[Extracted records]
○ ○ ○
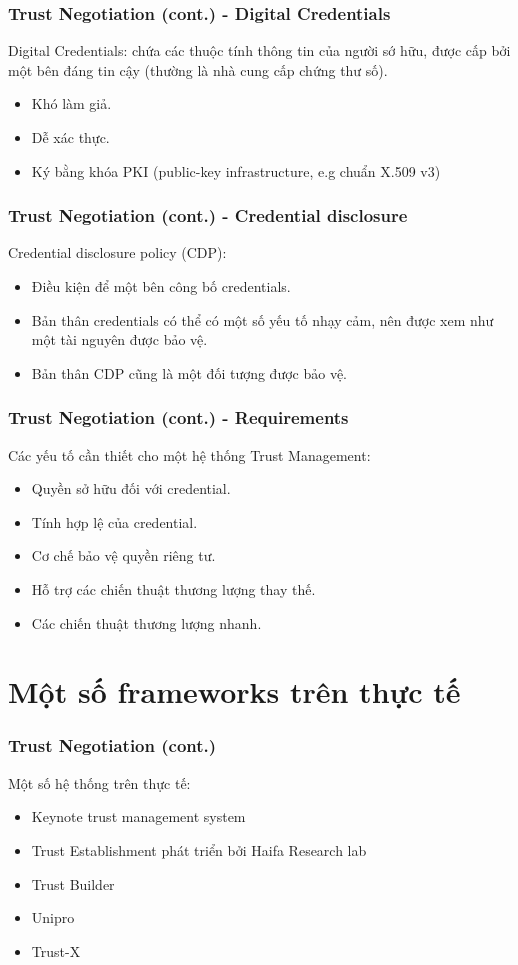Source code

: \documentclass[11pt]{beamer}
\begin{document}
\begin{frame}
\frametitle{Trust Negotiation (cont.) - Digital Credentials}
Digital Credentials: chứa các thuộc tính thông tin của người sớ hữu, được cấp bởi một bên đáng tin cậy (thường là nhà cung cấp chứng thư số).
\begin{itemize}
\item Khó làm giả.
\item Dễ xác thực.
\item Ký bằng khóa PKI (public-key infrastructure, e.g chuẩn X.509 v3)
\end{itemize}
\end{frame}

\begin{frame}
\frametitle{Trust Negotiation (cont.) - Credential disclosure}
Credential disclosure policy (CDP):
\begin{itemize}
\item Điều kiện để một bên công bố credentials.
\item Bản thân credentials có thể có một số yếu tố nhạy cảm, nên được xem như một tài nguyên được bảo vệ.
\item Bản thân CDP cũng là một đối tượng được bảo vệ.
\end{itemize}
\end{frame}

\begin{frame}
\frametitle{Trust Negotiation (cont.) - Requirements}
Các yếu tố cần thiết cho một hệ thống Trust Management:
\begin{itemize}
\item Quyền sở hữu đối với credential.
\item Tính hợp lệ của credential.
\item Cơ chế bảo vệ quyền riêng tư.
\item Hỗ trợ các chiến thuật thương lượng thay thế.
\item Các chiến thuật thương lượng nhanh.
\end{itemize}
\end{frame}

\section{Một số frameworks trên thực tế}
\begin{frame}
\frametitle{Trust Negotiation (cont.)}
Một số hệ thống trên thực tế:
\begin{itemize}
\item Keynote trust management system
\item Trust Establishment phát triển bởi Haifa Research lab
\item Trust Builder
\item Unipro
\item Trust-X
\end{itemize}
\end{frame}
\end{document}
○ ○ ○
## EXERCISE
Among the lines above, find those containing the word "Digital" and copy each.

## TASK ANSWER
\frametitle{Trust Negotiation (cont.) - Digital Credentials}
Digital Credentials: chứa các thuộc tính thông tin của người sớ hữu, được cấp bởi một bên đáng tin cậy (thường là nhà cung cấp chứng thư số).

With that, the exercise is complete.